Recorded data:
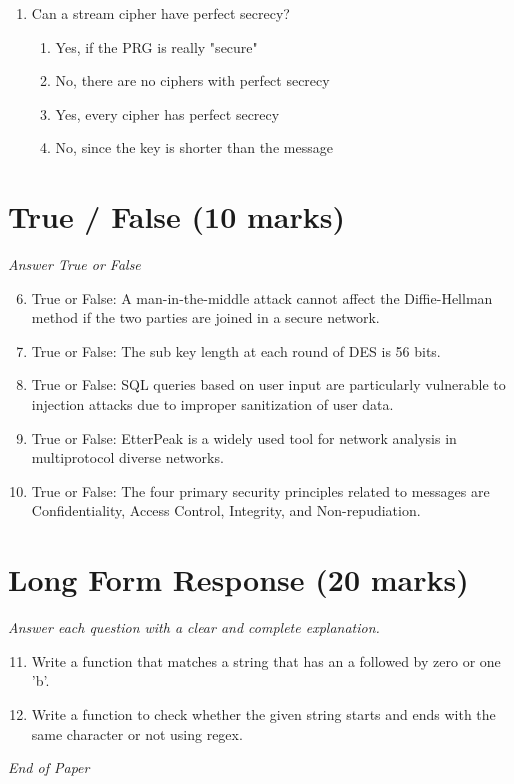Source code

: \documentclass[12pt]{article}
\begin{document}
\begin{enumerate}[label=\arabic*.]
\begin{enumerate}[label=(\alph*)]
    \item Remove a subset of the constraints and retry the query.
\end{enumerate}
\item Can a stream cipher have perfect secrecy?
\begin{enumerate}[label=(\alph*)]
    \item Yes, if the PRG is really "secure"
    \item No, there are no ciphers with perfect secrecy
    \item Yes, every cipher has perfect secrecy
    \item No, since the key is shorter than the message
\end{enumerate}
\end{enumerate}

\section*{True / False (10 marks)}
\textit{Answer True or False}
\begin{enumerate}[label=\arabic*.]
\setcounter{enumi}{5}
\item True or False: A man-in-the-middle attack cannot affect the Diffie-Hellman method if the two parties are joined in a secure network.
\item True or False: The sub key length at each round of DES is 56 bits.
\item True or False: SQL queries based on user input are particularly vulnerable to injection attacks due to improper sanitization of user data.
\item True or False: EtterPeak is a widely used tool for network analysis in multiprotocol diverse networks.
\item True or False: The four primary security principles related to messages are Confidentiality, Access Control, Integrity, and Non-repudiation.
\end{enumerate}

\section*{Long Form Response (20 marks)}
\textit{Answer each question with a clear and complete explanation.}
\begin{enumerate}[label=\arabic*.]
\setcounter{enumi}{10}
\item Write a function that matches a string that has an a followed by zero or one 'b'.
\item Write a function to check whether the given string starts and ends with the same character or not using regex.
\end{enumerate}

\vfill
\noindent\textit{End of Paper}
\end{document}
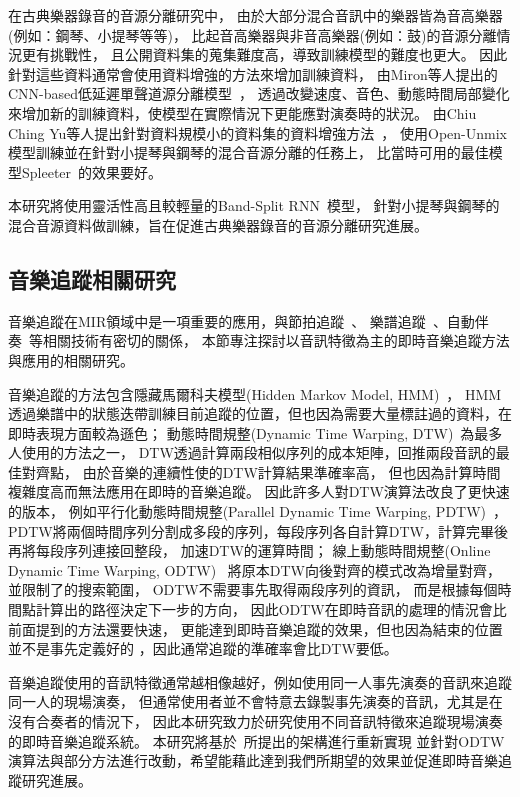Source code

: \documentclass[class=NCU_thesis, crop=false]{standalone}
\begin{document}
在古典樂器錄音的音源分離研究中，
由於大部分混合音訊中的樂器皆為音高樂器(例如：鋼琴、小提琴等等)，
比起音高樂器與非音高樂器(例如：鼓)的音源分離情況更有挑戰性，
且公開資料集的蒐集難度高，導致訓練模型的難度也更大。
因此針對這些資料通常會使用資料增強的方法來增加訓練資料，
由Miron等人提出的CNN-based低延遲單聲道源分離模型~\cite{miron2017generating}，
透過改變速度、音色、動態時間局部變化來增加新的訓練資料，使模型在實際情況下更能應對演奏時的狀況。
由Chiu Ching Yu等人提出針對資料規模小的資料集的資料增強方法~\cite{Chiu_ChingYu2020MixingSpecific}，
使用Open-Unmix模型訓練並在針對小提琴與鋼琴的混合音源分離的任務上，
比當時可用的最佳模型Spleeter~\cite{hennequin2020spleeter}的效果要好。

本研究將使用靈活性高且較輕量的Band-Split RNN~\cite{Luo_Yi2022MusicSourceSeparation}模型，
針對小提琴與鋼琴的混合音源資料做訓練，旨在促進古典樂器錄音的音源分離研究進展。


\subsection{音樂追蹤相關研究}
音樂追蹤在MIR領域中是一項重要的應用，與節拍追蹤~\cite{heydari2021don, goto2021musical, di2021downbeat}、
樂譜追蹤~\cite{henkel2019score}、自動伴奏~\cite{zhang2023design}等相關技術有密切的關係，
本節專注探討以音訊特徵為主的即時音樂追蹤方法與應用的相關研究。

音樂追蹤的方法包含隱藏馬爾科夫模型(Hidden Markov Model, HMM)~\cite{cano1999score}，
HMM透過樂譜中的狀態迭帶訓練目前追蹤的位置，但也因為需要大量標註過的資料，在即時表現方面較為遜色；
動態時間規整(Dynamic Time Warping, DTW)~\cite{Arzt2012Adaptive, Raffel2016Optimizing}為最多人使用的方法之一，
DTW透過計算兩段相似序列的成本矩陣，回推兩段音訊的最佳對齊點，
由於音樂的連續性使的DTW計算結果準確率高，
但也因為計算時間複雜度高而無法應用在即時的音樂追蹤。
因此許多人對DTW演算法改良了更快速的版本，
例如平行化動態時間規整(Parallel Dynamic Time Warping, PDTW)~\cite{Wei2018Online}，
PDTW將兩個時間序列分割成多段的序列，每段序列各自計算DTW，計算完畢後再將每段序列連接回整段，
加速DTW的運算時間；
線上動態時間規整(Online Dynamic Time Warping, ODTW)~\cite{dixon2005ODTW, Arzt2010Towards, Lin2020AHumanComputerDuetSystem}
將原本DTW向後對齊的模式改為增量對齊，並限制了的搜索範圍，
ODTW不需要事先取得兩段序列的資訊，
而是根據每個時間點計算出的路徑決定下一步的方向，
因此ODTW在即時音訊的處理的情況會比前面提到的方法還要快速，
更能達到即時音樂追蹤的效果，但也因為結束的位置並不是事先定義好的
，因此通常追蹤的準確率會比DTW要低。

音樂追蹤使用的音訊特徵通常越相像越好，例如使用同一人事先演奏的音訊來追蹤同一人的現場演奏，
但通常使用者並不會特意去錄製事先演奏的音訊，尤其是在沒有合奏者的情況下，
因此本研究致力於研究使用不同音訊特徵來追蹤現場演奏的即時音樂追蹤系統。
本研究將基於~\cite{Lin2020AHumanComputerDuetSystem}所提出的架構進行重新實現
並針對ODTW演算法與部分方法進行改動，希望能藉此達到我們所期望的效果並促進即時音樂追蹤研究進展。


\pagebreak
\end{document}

WHAT YOU SHOULD DO - Nothing but the lines from the one containing "因此許多人對DTW演算法改良了更快速的版本，" to the end of the entries belongs in the answer, and each must match exactly.

RESPONSE FOR THIS EXERCISE -
因此許多人對DTW演算法改良了更快速的版本，
例如平行化動態時間規整(Parallel Dynamic Time Warping, PDTW)~\cite{Wei2018Online}，
PDTW將兩個時間序列分割成多段的序列，每段序列各自計算DTW，計算完畢後再將每段序列連接回整段，
加速DTW的運算時間；
線上動態時間規整(Online Dynamic Time Warping, ODTW)~\cite{dixon2005ODTW, Arzt2010Towards, Lin2020AHumanComputerDuetSystem}
將原本DTW向後對齊的模式改為增量對齊，並限制了的搜索範圍，
ODTW不需要事先取得兩段序列的資訊，
而是根據每個時間點計算出的路徑決定下一步的方向，
因此ODTW在即時音訊的處理的情況會比前面提到的方法還要快速，
更能達到即時音樂追蹤的效果，但也因為結束的位置並不是事先定義好的
，因此通常追蹤的準確率會比DTW要低。

音樂追蹤使用的音訊特徵通常越相像越好，例如使用同一人事先演奏的音訊來追蹤同一人的現場演奏，
但通常使用者並不會特意去錄製事先演奏的音訊，尤其是在沒有合奏者的情況下，
因此本研究致力於研究使用不同音訊特徵來追蹤現場演奏的即時音樂追蹤系統。
本研究將基於~\cite{Lin2020AHumanComputerDuetSystem}所提出的架構進行重新實現
並針對ODTW演算法與部分方法進行改動，希望能藉此達到我們所期望的效果並促進即時音樂追蹤研究進展。


\pagebreak
\end{document}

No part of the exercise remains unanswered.